Keep track of which HA-Zones zonecfg data are deleted from the corresponding global nodes. This information will be needed when zonecfg data are recreated (see Sections "Updating the zonecfg files", "Recreating the deleted zonecfg configuration data", and "Converting the zonecfg data to installed mode")

Creating the new BEs

After all "installed" HA-Zones have been deleted from all global nodes in the cluster, create a BE in each global node of the cluster using the same BE name on all global nodes. We use the process by which the patches were downloaded and the date the patches were downloaded to determine the BE name. For example, if "smpatch" was used to download the patches on Aug. 1, 2010, the BE name would be "smpatch_2010_08_01".

Because the /global FS and Swap local storage are shared between both BEs, only the "/" and "/var" are included in the "lucreate" command (see below). The example below assumes the current BE is using d100 and d103 for the "/" and "/var" file systems, and that d0 and d3 are the new BE (see Section "SVM and BE setup").
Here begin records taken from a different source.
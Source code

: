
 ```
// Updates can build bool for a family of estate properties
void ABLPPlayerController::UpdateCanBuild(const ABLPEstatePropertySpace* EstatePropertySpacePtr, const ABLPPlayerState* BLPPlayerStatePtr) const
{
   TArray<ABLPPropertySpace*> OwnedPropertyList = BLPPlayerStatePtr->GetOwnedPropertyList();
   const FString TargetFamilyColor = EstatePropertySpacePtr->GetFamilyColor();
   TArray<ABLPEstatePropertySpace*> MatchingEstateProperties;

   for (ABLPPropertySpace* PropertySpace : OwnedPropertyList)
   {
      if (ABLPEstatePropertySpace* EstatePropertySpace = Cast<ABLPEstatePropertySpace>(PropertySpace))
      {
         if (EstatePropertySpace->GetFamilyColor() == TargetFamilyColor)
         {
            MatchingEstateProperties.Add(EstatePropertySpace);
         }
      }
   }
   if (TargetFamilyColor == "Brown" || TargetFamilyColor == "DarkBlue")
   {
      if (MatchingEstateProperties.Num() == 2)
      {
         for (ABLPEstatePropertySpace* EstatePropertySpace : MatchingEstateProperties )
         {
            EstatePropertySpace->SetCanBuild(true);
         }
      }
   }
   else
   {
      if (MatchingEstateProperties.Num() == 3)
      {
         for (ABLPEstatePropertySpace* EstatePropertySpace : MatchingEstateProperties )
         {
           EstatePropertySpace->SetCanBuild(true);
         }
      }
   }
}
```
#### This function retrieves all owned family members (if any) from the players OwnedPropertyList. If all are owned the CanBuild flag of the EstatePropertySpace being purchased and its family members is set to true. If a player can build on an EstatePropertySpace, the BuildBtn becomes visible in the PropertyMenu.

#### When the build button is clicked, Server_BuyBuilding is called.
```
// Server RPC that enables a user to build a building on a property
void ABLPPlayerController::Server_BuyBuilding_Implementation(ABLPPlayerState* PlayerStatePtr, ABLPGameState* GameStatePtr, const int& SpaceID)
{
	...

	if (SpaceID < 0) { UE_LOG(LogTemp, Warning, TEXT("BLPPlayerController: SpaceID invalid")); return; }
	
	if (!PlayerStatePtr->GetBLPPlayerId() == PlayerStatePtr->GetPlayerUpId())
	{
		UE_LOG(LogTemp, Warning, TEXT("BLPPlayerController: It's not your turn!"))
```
# lucreate -n smpatch_2010_08_01 -m /:/dev/md/dsk/d0:ufs -m /var:/dev/md/dsk/d3:ufs

In addition to creating a new BE on d0 and d3 for the global node, lucreate also creates a new BE for each of the active HA-Zones by defining a new "zonepath" setting for each HA-Zone. The new "zonepath" setting is based on the current "zonepath" for each HA-Zone plus the "lucreate" name (see next paragraph for an example using HA-Zone "cognospweb2").

As an example, the HASP for the "cognospweb2" HA-Zone is mounted as "/zones/hosts/cognospweb2", and the initial "zonepath" is set to directory "/zones/hosts/cognospweb2/os". The "lucreate" command used above creates a new "zonepath" for the "cognospweb2" BE called "/zones/hosts/cognospweb2/os-smpatch_2010_08_01". This same process repeats for each running HA-Zone on each global node running the "lucreate" command.

Wait until the global node and all of the HA-Zones for each global node in the cluster has been created before continuing. If there are any errors during the BE creation process, do NOT continue.

Patching the new BEs

Once all of the new BEs (global nodes and HA-Zones) are created (see Section "Creating the new BEs"), use the "luupgrade" command in each global node to patch the global node and all of the HA-Zones running in that global node. The unzipped patches were stored in directory "/var/sadm/spool/unzip", and the "patch_order" file was created as "/var/sadm/spool/unzip/patch_order". (see Sections "Creating the new BE" and "Downloading patches using smpatch").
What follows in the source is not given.